What you need to do =
Tally the lines below that include "const" and give only the total.

Available data =
[Start of section]
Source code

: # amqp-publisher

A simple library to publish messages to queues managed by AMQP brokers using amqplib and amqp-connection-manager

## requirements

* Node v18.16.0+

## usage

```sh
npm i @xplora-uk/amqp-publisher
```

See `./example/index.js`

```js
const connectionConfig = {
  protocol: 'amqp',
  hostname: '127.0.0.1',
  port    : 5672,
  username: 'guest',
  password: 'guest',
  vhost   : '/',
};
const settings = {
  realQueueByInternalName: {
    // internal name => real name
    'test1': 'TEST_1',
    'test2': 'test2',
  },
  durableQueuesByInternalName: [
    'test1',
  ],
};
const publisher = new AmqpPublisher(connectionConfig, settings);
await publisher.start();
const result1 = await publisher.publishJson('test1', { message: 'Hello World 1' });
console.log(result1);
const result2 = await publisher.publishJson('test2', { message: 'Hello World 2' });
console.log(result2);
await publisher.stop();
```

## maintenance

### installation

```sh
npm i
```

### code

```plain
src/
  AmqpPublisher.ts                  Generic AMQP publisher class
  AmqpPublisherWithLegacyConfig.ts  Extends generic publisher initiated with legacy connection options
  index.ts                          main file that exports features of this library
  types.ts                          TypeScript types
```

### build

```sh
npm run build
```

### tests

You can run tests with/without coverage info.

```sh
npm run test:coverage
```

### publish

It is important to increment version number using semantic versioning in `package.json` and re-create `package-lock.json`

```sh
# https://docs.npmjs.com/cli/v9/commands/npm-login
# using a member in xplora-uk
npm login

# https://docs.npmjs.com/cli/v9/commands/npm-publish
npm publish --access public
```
[End of section]
Response =
5